Anar Ahmadov is one of eleven Leiden University researchers that have been awarded a Vidi grant by the Dutch Research Council (NWO). The 800.000 euro grant enables Ahmadov to start his own research group on western institutions, finding answers to the question: do they promote or preclude democracy?

The associate professor in Poltical Economy at Leiden University College of the faculty of Governance and Global Affairs is honored to receive the grant. ‘This was only my first application. You are competing with a lot of highly capable researchers. This is a recognition of my previous contribution and of trust in my ability to do important and useful work. It means I can concentrate on one major line of research.'

Freedom and urgency at the same time

Ahmadov was in his office when he heard he was awarded the grant. It gave him a sense of freedom and urgency at the same time. ‘I looked out the window with a smile and I noticed a pigeon in the sky. For a moment, I felt as free as that bird. With this grant I will be free to do my research. But it immediately occurred to me that the bird immediately has to find its next meal after it has eaten. And that I will have to hunt for further grants to support my research in the future.’

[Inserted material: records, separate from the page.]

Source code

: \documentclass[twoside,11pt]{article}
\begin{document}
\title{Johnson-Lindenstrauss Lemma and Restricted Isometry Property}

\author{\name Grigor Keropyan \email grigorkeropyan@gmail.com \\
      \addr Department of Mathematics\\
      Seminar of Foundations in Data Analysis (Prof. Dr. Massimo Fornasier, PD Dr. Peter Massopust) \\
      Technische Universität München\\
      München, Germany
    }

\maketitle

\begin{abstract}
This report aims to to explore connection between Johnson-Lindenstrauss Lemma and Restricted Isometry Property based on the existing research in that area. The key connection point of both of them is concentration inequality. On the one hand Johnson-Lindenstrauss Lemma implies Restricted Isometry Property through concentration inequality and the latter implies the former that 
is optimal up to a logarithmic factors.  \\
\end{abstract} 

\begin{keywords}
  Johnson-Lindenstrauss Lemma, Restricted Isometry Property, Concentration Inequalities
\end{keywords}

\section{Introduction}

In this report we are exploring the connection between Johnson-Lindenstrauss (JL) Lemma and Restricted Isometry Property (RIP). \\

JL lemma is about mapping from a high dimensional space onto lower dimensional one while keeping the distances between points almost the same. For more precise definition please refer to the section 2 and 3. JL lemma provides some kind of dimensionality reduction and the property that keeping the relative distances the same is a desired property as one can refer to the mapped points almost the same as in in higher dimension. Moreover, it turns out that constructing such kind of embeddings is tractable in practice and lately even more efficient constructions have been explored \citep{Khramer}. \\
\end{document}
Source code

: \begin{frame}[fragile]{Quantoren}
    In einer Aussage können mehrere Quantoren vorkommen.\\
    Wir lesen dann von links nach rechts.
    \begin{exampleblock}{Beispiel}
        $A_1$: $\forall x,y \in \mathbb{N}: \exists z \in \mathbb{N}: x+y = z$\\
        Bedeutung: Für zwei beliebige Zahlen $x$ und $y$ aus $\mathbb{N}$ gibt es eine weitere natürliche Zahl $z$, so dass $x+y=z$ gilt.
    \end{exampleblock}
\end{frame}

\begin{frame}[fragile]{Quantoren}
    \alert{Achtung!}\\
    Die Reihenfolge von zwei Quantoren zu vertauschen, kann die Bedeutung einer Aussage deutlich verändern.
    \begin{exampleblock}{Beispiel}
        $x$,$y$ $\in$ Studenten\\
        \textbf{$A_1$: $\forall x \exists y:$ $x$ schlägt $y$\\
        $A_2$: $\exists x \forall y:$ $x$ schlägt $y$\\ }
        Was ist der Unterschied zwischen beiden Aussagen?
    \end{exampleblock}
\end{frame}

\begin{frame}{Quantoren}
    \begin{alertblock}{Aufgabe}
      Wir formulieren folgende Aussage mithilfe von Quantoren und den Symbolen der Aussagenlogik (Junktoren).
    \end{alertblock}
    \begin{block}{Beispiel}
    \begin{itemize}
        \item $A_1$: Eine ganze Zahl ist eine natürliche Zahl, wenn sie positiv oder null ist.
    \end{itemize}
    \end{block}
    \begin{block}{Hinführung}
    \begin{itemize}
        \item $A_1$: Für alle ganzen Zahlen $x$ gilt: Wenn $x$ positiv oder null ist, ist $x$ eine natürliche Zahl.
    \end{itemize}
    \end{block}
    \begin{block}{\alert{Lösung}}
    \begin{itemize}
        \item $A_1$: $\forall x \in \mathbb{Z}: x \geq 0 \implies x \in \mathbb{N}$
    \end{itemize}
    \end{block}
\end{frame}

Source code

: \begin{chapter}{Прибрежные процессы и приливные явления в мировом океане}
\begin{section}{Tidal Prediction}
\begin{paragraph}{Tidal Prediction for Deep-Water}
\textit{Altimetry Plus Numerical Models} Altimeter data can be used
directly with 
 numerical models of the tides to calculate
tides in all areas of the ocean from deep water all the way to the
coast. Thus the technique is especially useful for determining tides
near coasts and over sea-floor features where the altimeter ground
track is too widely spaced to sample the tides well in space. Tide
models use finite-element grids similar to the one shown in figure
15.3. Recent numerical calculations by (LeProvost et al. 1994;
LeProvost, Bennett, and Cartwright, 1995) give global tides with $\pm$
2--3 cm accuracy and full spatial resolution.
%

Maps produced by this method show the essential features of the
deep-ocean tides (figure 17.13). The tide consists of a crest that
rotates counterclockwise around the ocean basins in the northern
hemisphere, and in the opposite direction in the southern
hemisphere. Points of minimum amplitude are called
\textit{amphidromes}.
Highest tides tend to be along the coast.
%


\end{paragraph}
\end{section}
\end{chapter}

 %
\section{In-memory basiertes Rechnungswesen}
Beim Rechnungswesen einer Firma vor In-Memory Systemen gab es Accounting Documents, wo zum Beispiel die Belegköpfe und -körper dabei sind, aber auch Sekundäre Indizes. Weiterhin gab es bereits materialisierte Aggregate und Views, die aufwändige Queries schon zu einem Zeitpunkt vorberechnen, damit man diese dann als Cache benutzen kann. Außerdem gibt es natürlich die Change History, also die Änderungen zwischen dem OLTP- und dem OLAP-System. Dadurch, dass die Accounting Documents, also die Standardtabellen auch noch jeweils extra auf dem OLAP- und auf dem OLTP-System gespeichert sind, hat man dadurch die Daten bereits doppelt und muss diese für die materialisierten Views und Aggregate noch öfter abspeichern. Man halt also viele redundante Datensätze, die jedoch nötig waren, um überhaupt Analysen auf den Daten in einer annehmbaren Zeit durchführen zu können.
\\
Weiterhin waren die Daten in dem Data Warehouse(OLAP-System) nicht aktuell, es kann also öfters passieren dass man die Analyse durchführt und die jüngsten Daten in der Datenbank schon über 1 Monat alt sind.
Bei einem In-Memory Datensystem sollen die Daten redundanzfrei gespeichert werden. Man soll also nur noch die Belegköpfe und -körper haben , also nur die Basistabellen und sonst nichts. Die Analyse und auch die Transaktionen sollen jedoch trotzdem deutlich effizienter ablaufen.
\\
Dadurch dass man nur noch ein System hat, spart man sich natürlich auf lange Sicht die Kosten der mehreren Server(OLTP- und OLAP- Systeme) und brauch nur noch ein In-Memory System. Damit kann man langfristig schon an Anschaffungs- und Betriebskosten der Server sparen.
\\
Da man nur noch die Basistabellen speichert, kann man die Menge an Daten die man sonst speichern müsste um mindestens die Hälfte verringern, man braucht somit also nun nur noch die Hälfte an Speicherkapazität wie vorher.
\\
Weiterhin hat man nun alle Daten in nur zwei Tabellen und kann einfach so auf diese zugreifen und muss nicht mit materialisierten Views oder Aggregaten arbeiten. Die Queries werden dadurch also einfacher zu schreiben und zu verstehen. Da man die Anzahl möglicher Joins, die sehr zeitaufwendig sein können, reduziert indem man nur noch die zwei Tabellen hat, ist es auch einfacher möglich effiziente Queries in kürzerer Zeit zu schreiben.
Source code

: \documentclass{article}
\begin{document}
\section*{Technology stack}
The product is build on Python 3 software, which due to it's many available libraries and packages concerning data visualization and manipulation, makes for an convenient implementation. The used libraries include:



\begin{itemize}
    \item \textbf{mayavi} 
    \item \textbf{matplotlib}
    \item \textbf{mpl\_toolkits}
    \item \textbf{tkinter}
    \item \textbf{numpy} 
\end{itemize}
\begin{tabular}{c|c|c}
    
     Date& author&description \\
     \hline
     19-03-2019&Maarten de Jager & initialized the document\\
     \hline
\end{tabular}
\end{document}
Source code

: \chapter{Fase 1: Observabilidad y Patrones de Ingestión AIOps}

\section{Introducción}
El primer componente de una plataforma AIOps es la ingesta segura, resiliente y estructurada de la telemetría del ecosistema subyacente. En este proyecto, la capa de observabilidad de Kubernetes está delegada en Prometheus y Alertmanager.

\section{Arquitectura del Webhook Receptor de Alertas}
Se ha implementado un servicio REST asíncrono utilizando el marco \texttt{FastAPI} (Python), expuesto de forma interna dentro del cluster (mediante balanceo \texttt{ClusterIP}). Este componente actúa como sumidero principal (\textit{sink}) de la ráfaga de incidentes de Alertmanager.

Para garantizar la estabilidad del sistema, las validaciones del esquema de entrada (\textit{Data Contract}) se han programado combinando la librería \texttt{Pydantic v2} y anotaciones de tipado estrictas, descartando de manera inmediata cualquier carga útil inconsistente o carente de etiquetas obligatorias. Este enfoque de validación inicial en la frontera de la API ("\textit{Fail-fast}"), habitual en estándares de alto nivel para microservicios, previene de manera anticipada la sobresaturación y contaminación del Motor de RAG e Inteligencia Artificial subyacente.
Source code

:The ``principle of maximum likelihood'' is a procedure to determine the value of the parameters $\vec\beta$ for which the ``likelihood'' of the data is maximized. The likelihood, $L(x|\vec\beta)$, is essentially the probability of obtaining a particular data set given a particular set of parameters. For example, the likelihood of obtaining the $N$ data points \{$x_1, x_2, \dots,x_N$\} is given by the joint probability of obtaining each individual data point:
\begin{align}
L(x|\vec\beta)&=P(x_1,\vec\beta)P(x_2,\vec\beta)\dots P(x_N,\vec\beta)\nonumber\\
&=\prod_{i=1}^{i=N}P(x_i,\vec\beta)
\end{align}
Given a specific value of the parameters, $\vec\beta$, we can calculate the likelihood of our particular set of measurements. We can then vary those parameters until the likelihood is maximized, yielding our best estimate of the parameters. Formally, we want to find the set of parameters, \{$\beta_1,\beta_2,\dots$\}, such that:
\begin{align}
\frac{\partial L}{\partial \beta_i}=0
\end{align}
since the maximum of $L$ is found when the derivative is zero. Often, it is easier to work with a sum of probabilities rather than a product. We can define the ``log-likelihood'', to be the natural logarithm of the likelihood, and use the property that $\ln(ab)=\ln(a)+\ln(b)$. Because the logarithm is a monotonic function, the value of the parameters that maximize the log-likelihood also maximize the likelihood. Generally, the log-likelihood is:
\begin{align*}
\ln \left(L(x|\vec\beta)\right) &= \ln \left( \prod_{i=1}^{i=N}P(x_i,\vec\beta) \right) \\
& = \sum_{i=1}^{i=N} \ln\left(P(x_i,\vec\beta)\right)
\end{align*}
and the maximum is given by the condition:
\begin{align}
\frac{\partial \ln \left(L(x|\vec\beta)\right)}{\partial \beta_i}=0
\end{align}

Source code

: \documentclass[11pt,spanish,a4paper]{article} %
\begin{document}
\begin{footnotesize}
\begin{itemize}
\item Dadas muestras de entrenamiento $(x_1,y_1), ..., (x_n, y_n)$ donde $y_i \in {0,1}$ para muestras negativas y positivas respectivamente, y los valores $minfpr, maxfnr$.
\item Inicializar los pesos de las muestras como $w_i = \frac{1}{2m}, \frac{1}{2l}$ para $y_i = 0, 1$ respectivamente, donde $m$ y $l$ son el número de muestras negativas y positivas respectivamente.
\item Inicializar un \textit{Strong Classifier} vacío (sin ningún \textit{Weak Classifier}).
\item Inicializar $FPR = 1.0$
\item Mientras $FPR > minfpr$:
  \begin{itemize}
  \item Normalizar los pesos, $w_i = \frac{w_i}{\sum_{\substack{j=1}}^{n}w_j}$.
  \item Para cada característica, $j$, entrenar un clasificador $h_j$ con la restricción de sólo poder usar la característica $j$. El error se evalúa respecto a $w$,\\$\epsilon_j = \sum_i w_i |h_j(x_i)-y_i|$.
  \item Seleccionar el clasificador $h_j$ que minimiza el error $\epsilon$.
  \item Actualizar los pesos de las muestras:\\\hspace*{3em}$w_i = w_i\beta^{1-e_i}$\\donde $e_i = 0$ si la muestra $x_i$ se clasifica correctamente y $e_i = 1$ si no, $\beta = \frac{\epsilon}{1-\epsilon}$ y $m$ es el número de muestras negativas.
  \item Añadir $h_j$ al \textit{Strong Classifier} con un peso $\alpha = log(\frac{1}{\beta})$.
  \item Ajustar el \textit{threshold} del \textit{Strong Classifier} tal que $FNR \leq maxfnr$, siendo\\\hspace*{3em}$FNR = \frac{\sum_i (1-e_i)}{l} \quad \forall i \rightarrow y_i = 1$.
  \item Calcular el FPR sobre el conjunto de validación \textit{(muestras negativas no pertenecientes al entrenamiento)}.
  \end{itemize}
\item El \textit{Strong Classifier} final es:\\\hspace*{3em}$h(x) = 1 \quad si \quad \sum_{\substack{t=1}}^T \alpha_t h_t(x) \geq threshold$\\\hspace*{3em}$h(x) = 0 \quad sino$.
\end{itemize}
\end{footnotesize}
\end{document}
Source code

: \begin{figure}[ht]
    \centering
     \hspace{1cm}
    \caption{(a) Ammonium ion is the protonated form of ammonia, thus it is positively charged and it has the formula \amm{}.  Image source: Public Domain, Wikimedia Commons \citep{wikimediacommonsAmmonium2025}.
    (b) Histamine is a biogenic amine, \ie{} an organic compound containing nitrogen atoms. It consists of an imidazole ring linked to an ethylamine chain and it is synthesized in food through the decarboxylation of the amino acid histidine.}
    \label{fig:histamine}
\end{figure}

Ahmadov also thought about his colleagues that didn’t get the grant. ‘Their work is just as admirable and important for various reasons, but does not get supported.’ Then he stopped being philosophical and started to call friends and family to share the good news.

Personal interest

His research subject, ‘western institutions, do they promote or preclude democracy?’ is fueled by personal interest, coming from personal experiences and observations. ‘I am a former international student in to western countries - the USA and the UK, from a developing non-western country, Azerbeidzjan. I teach at Leiden University College in The Hague, a highly international college that attracts lots of motivated young people, not only from Europe and North America, but also from developing countries. In addition, I have witnessed and contributed to various European and US-based international governmental and non-governmental programs for training policy executives, politicians, ngo leaders, activists, and academics. My main goal is to assess the role – intended and unintended – of ‘western’ training on promoting democracy in developing countries. Do these programs actually promote democracy or reproduce existing inequalities? When are they useful and when are they counterproductive for democracy?’